Today, we honor amāvasyā, the New Moon. Keeping in mind that the Indic tradition loooooves balance and symmetry, can you guess what our practice is on this day?
If it helps, take a moment to remember what the New Moon is like. Everything is dark, still, quiet. The soft, radiant, compassionate presence of the moon is nowhere to be seen. Instead, there are billions of stars, all directing your attention towards vast, impenetrable, awe-inspiring space.
Most likely, your physical instinct already knows what the practice is – remember, YOU are part of nature, and your power is Her power! As you learn to listen and see yourself and the world clearly, you will effortlessly come into alignment with nature and sacred cycles. In fact, most traditional wisdom and practice was developed by people who were paying close and careful attention to themselves and the world around them – and time and again, they had the same insights about the nature of reality, which apparently hasn’t changed yet.

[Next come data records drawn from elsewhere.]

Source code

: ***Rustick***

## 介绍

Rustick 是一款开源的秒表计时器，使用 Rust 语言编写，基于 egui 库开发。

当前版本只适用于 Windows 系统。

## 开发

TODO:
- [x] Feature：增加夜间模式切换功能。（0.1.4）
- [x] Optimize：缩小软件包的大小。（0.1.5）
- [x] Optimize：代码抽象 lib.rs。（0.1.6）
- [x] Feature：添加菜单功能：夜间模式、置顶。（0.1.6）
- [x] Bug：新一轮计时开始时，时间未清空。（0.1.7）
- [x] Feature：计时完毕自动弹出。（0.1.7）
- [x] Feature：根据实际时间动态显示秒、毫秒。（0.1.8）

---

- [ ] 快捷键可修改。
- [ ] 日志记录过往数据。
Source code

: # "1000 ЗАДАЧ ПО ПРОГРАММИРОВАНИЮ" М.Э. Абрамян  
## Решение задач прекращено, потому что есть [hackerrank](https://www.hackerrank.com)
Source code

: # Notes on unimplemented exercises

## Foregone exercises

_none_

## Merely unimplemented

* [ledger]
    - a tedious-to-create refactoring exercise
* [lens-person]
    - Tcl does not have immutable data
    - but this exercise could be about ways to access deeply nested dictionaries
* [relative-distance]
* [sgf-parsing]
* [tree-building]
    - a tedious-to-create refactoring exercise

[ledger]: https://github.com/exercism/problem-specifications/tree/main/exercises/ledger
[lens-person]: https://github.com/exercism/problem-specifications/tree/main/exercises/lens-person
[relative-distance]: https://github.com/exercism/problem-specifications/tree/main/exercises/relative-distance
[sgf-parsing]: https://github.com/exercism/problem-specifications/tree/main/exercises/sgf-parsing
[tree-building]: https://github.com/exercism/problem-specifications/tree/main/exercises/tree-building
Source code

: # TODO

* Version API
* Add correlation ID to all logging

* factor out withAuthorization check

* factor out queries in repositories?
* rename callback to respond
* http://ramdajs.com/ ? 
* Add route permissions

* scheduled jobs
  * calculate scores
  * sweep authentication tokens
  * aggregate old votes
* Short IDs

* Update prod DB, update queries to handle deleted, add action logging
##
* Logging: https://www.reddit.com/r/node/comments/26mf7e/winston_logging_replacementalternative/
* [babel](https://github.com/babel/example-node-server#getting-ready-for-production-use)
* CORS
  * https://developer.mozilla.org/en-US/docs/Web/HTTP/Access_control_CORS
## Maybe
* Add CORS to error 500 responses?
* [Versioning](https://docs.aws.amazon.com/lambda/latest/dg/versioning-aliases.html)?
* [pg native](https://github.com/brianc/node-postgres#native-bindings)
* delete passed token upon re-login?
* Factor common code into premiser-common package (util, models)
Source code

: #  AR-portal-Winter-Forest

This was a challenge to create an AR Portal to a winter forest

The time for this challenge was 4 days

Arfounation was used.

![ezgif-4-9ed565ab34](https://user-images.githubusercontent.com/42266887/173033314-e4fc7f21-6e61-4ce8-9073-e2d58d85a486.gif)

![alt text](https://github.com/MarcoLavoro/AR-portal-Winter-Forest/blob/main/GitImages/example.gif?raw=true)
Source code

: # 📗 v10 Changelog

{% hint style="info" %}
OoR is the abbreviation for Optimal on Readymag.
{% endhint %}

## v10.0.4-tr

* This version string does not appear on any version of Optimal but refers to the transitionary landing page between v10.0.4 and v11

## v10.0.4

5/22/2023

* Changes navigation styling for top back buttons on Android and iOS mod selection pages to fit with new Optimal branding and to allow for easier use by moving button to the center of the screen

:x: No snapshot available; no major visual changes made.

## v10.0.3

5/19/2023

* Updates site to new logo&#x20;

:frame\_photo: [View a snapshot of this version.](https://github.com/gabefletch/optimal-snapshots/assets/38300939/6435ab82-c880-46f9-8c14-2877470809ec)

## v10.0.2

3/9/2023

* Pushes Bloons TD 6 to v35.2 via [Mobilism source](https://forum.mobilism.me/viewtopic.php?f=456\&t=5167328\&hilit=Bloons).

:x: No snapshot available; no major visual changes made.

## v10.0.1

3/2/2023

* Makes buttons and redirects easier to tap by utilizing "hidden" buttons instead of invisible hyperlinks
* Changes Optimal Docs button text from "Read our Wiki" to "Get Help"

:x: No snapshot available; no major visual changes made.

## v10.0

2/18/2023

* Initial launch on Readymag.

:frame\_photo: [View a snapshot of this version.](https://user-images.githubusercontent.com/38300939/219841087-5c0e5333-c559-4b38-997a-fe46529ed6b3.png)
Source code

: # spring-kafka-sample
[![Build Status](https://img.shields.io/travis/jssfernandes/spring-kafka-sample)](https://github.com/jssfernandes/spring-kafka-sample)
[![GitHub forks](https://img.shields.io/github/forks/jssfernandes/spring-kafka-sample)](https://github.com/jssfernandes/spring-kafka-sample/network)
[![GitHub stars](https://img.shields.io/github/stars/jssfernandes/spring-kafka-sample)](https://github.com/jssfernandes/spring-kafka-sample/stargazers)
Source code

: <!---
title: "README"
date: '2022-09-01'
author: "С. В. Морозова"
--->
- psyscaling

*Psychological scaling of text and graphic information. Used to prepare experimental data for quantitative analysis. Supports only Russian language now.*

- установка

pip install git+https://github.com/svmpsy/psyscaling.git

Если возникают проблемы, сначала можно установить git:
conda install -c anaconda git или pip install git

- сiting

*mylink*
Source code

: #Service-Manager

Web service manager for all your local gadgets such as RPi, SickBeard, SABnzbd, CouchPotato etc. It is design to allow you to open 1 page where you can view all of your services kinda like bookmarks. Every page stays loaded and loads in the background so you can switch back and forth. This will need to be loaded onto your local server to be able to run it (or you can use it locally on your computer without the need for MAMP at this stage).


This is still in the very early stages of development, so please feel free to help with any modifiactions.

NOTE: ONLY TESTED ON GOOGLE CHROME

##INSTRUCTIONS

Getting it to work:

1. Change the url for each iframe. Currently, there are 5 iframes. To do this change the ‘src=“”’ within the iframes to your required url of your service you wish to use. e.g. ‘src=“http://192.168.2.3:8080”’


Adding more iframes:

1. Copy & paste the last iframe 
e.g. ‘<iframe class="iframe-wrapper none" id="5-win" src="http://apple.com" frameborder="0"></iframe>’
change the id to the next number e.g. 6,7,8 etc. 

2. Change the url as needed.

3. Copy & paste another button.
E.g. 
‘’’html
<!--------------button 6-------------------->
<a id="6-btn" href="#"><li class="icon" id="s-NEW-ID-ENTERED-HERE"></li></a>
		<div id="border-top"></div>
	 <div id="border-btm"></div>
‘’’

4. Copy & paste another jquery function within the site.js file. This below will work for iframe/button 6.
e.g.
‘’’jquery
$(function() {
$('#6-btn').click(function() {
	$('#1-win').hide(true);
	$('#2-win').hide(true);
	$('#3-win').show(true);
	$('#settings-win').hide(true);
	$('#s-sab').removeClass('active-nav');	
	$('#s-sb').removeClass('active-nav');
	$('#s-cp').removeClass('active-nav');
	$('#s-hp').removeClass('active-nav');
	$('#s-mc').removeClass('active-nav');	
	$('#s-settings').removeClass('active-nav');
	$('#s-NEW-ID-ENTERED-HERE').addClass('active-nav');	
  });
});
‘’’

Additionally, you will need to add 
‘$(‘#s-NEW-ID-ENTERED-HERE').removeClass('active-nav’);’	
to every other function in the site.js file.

So engaging our full attention, let’s go back to the moon. The Full Moon was about flowing forward with the beautiful energy of life and creation; New Moon, on the other hand, is about turning inwards and entering the stillness and peace of the Great Void. Not only do we not want to start new things, but we actually direct our effort towards ending things!
In the modern world, we think of endings as scary, painful, and to be avoided where possible. However, the traditional understanding of endings has nothing to do with pleasure and pain. Everything that exists – whether it’s desirable or not – is simply a movement of energy. And the only thing that “ends” the movements of energy is the stillness of space.
PRACTICE: Make Space and Experience Stillness
On New Moon, we can make time for quiet reflection, spiritual practice, and physical rest.
There are a number of specific traditional practices on this day, and we invite you to participate in one or more of them. Remember that even a small effort in any of these areas will have beneficial impact!
One of the most common practices for amāvasyā is fasting or eating lightly. This allows our organs to take rest, and makes space in our body.
Practice silence, or limit our intake of conversation, media, and information. Notice the space between words on a page, the silence between words in a sentence, and even the space between thoughts.
Release attachments to feelings and beliefs that generate lots of drama and emotional activity. We can give ourselves permission to experience peace inside, and in our connection to others through the practice of forgiveness.
Meditate. Turn within and spend time in the sacred stillness and space at the center of your being – the place that holds and expands beyond all your energy and activity.
Whichever practices you choose for today, let it be easeful, quiet, and still. If you notice yourself straining or resisting, slow down. Let go of how you think it needs to be, and just let yourself be.